### [Task goal]
Give the records again exactly as written. Leave out the pictures.

### [Working data]

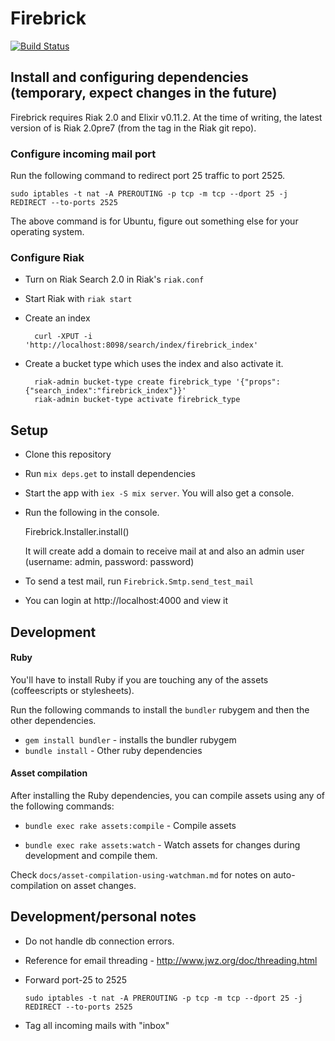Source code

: # Firebrick

[![Build Status](https://travis-ci.org/HashNuke/firebrick.png?branch=master)](https://travis-ci.org/HashNuke/firebrick)

## Install and configuring dependencies (temporary, expect changes in the future)

Firebrick requires Riak 2.0 and Elixir v0.11.2. At the time of writing, the latest version of is Riak 2.0pre7 (from the tag in the Riak git repo).

### Configure incoming mail port

Run the following command to redirect port 25 traffic to port 2525.

    sudo iptables -t nat -A PREROUTING -p tcp -m tcp --dport 25 -j REDIRECT --to-ports 2525

The above command is for Ubuntu, figure out something else for your operating system.

### Configure Riak

* Turn on Riak Search 2.0 in Riak's `riak.conf`

* Start Riak with `riak start`

* Create an index

        curl -XPUT -i 'http://localhost:8098/search/index/firebrick_index'

* Create a bucket type which uses the index and also activate it.

        riak-admin bucket-type create firebrick_type '{"props":{"search_index":"firebrick_index"}}'
        riak-admin bucket-type activate firebrick_type


## Setup

* Clone this repository
* Run `mix deps.get` to install dependencies
* Start the app with `iex -S mix server`. You will also get a console.

* Run the following in the console.

  Firebrick.Installer.install()

  It will create add a domain to receive mail at and also an admin user (username: admin, password: password)

* To send a test mail, run `Firebrick.Smtp.send_test_mail`

* You can login at http://localhost:4000 and view it


## Development

#### Ruby

You'll have to install Ruby if you are touching any of the assets (coffeescripts or stylesheets).

Run the following commands to install the `bundler` rubygem and then the other dependencies.

* `gem install bundler` - installs the bundler rubygem
* `bundle install` - Other ruby dependencies


#### Asset compilation

After installing the Ruby dependencies, you can compile assets using any of the following commands:

* `bundle exec rake assets:compile` - Compile assets

* `bundle exec rake assets:watch` - Watch assets for changes during development and compile them.


Check `docs/asset-compilation-using-watchman.md` for notes on auto-compilation on asset changes.


## Development/personal notes

* Do not handle db connection errors.
* Reference for email threading - http://www.jwz.org/doc/threading.html
* Forward port-25 to 2525

      sudo iptables -t nat -A PREROUTING -p tcp -m tcp --dport 25 -j REDIRECT --to-ports 2525

* Tag all incoming mails with "inbox"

### [Solution]
Source code

: # Firebrick

[![Build Status](https://travis-ci.org/HashNuke/firebrick.png?branch=master)](https://travis-ci.org/HashNuke/firebrick)

## Install and configuring dependencies (temporary, expect changes in the future)

Firebrick requires Riak 2.0 and Elixir v0.11.2. At the time of writing, the latest version of is Riak 2.0pre7 (from the tag in the Riak git repo).

### Configure incoming mail port

Run the following command to redirect port 25 traffic to port 2525.

    sudo iptables -t nat -A PREROUTING -p tcp -m tcp --dport 25 -j REDIRECT --to-ports 2525

The above command is for Ubuntu, figure out something else for your operating system.

### Configure Riak

* Turn on Riak Search 2.0 in Riak's `riak.conf`

* Start Riak with `riak start`

* Create an index

        curl -XPUT -i 'http://localhost:8098/search/index/firebrick_index'

* Create a bucket type which uses the index and also activate it.

        riak-admin bucket-type create firebrick_type '{"props":{"search_index":"firebrick_index"}}'
        riak-admin bucket-type activate firebrick_type


## Setup

* Clone this repository
* Run `mix deps.get` to install dependencies
* Start the app with `iex -S mix server`. You will also get a console.

* Run the following in the console.

  Firebrick.Installer.install()

  It will create add a domain to receive mail at and also an admin user (username: admin, password: password)

* To send a test mail, run `Firebrick.Smtp.send_test_mail`

* You can login at http://localhost:4000 and view it


## Development

#### Ruby

You'll have to install Ruby if you are touching any of the assets (coffeescripts or stylesheets).

Run the following commands to install the `bundler` rubygem and then the other dependencies.

* `gem install bundler` - installs the bundler rubygem
* `bundle install` - Other ruby dependencies


#### Asset compilation

After installing the Ruby dependencies, you can compile assets using any of the following commands:

* `bundle exec rake assets:compile` - Compile assets

* `bundle exec rake assets:watch` - Watch assets for changes during development and compile them.


Check `docs/asset-compilation-using-watchman.md` for notes on auto-compilation on asset changes.


## Development/personal notes

* Do not handle db connection errors.
* Reference for email threading - http://www.jwz.org/doc/threading.html
* Forward port-25 to 2525

      sudo iptables -t nat -A PREROUTING -p tcp -m tcp --dport 25 -j REDIRECT --to-ports 2525

* Tag all incoming mails with "inbox"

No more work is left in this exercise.